Energy Capital Economic Development breaks ground on Wyoming Innovation Center

Energy Capital Economic Development breaks ground on Wyoming Innovation Center Main Photo

21 Jun 2021


By Tim Velder, PRECorp

If you are a company wanting to test technologies on a larger scale, the Wyoming Innovation Center (WyIC) near Gillette, is the place for you.

With funding support from the Wyoming Business Council, Economic Development Administration, the City of Gillette and Campbell County, the WyIC broke ground at the Fort Union Industrial Park north of Gillette on June 7, 2021.

The center will have seven pilot pads of up to 40,000 square feet in size where tenants can test projects with lab spaces. Specific focus will be placed on coal conversion sciences, rare earth minerals, and fly ash remediation.

One tenant will be the University of Wyoming School of Energy Resources. Their ideas will seek answers to capturing rare earth elements from coal fly ash and coal seams, as well as making construction materials out of coal.

“We’re so excited about building up these new technologies, getting them out of our labs, out into the fields and making them a reality,” said Holly Krutka, executive director of the University of Wyoming School of Energy Resources.

An ultimate goal is to allow researchers to develop a financially-sound market for lab-proven technologies. “I couldn’t overstate how important that is,” Krutka said. “Technologies go through a valley of death, and one of the hardest points is when they’re at the pilot scale.”

Powder River Energy Corporation (PRECorp) CEO Mike Easley explained the mindset of northeast Wyoming has remained resilient in the face of a changing appetite for carbon-based energy production. PRECorp is the rural electric cooperative serving much of the coal industrial load in Campbell County.
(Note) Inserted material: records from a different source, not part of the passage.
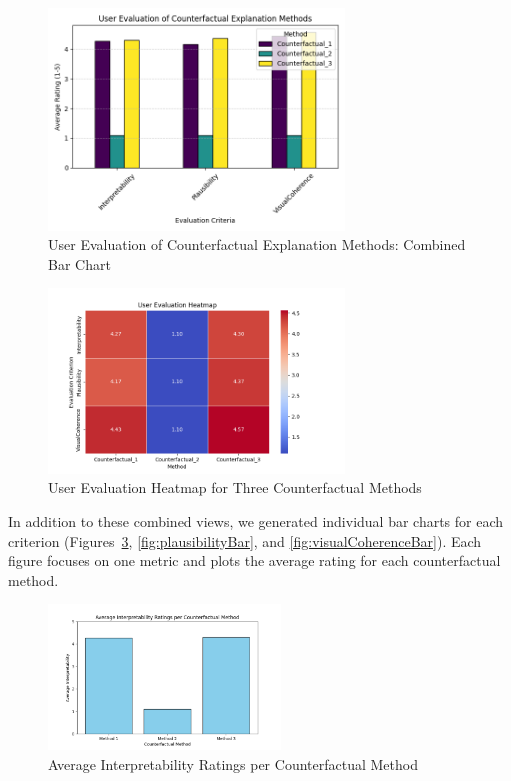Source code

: \begin{figure}[htbp]
    \centering
    \includegraphics[width=0.7\textwidth]{img/results/bar_plot_user_evaluations.png}
    \caption{User Evaluation of Counterfactual Explanation Methods: Combined Bar Chart}
    \label{fig:barPlotAll}
\end{figure}

\begin{figure}[htbp]
    \centering
    \includegraphics[width=0.7\textwidth]{img/results/heatmap_user_evaluations.png}
    \caption{User Evaluation Heatmap for Three Counterfactual Methods}
    \label{fig:heatmap}
\end{figure}

In addition to these combined views, we generated individual bar charts for each criterion (Figures~\ref{fig:interpretabilityBar}, 
\ref{fig:plausibilityBar}, and \ref{fig:visualCoherenceBar}). Each figure focuses on one metric and plots the average rating 
for each counterfactual method.

\begin{figure}[htbp]
    \centering
    \includegraphics[width=0.55\textwidth]{img/results/Interpretability_ratings.png}
    \caption{Average Interpretability Ratings per Counterfactual Method}
    \label{fig:interpretabilityBar}
\end{figure}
Easley said that instead of taking on the identity of a victim, northeast Wyoming’s economic drivers are imagining themselves as “creators” by advancing science and technology with the available natural resources.

Easley also said this process of creation has brought national and international collaborations to a “Carbon Valley” concept for Wyoming, based loosely on the idea of “Silicon Valley” in California.

Wyoming Gov. Mark Gordon attended the groundbreaking and praised the efforts of local economic development leaders who see the value in locally available resources such as rare earth elements and uranium, not just coal, oil, and natural gas.

There is much more work to do, such as engaging tenants and investments in the ongoing work at the center.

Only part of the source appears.